Locate the word "DoxyParamCaption" in the material, then show every line that holds it.

(Listed records):
☆ ☆ ☆ ☆

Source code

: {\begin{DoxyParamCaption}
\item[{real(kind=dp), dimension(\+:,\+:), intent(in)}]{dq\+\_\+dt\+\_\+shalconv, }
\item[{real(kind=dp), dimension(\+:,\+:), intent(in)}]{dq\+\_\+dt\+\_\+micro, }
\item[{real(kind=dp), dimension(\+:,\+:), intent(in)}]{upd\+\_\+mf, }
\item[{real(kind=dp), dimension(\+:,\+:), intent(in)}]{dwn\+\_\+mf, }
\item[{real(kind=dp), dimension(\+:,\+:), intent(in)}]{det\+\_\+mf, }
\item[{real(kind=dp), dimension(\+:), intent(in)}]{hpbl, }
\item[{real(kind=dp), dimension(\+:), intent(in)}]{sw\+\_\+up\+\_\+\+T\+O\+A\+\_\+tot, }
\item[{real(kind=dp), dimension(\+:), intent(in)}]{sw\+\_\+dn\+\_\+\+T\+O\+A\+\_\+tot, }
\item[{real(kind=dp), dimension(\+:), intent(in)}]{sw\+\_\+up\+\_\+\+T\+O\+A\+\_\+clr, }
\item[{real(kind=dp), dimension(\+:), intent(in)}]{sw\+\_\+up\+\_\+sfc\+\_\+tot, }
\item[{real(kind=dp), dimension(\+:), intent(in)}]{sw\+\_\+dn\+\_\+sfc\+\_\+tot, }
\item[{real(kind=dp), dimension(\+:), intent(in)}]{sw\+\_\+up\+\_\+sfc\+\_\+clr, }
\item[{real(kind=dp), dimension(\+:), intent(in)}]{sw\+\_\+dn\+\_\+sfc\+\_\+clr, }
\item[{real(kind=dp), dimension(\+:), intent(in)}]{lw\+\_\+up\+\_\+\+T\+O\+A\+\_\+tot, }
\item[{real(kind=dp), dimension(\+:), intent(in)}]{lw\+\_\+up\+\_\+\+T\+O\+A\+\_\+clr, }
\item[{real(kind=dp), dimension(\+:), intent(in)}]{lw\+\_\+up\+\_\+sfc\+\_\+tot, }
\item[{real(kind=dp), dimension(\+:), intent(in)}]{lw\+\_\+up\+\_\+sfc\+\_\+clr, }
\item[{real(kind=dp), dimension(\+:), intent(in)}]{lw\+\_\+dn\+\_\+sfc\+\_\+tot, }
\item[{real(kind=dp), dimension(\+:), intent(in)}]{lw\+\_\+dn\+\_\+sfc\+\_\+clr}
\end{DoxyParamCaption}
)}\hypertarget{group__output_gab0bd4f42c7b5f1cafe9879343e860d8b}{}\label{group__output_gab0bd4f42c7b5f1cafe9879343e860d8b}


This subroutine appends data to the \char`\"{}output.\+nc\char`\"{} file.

☆ ☆ ☆ ☆

(Your response):
: {\begin{DoxyParamCaption}
\end{DoxyParamCaption}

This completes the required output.